→ **Task requirements**: Every line with "label" in it should be copied from the data.
[[ Raw data open ]]
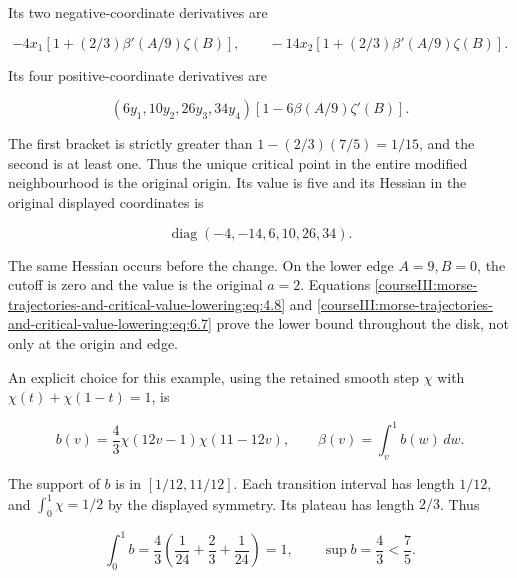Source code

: Its two negative-coordinate derivatives are

\begin{equation}
-4x_1[1+(2/3)\beta'(A/9)\zeta(B)],
 \qquad
 -14x_2[1+(2/3)\beta'(A/9)\zeta(B)].
 \label{courseIII:morse-trajectories-and-critical-value-lowering:eq:6.7}
\end{equation}

Its four positive-coordinate derivatives are

\begin{equation}
(6y_1,10y_2,26y_3,34y_4)
       [1-6\beta(A/9)\zeta'(B)].
 \label{courseIII:morse-trajectories-and-critical-value-lowering:eq:6.8}
\end{equation}

The first bracket is strictly greater than
\(1-(2/3)(7/5)=1/15\), and the second is at least one. Thus the unique critical point in the entire modified neighbourhood is the original origin. Its value is five and its Hessian in the original displayed coordinates is

\begin{equation}
\operatorname{diag}(-4,-14,6,10,26,34).
 \label{courseIII:morse-trajectories-and-critical-value-lowering:eq:6.9}
\end{equation}

The same Hessian occurs before the change. On the lower edge \(A=9,B=0\), the cutoff is zero and the value is the original \(a=2\). Equations \eqref{courseIII:morse-trajectories-and-critical-value-lowering:eq:4.8} and \eqref{courseIII:morse-trajectories-and-critical-value-lowering:eq:6.7} prove the lower bound throughout the disk, not only at the origin and edge.

An explicit choice for this example, using the retained smooth step \(\chi\) with \(\chi(t)+\chi(1-t)=1\), is

\begin{equation}
b(v)=\frac43\chi(12v-1)\chi(11-12v),
 \qquad \beta(v)=\int_v^1b(w)\,dw.
 \label{courseIII:morse-trajectories-and-critical-value-lowering:eq:6.10}
\end{equation}

The support of \(b\) is in \([1/12,11/12]\). Each transition interval has length \(1/12\), and \(\int_0^1\chi=1/2\) by the displayed symmetry. Its plateau has length \(2/3\). Thus

\begin{equation}
\int_0^1b=\frac43\left(\frac1{24}+\frac23+\frac1{24}\right)=1,
 \qquad \sup b=\frac43<\frac75.
 \label{courseIII:morse-trajectories-and-critical-value-lowering:eq:6.11}
\end{equation}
[[ Raw data closed ]]
→ **Result for this exercise**:
 \label{courseIII:morse-trajectories-and-critical-value-lowering:eq:6.7}
 \label{courseIII:morse-trajectories-and-critical-value-lowering:eq:6.8}
 \label{courseIII:morse-trajectories-and-critical-value-lowering:eq:6.9}
 \label{courseIII:morse-trajectories-and-critical-value-lowering:eq:6.10}
 \label{courseIII:morse-trajectories-and-critical-value-lowering:eq:6.11}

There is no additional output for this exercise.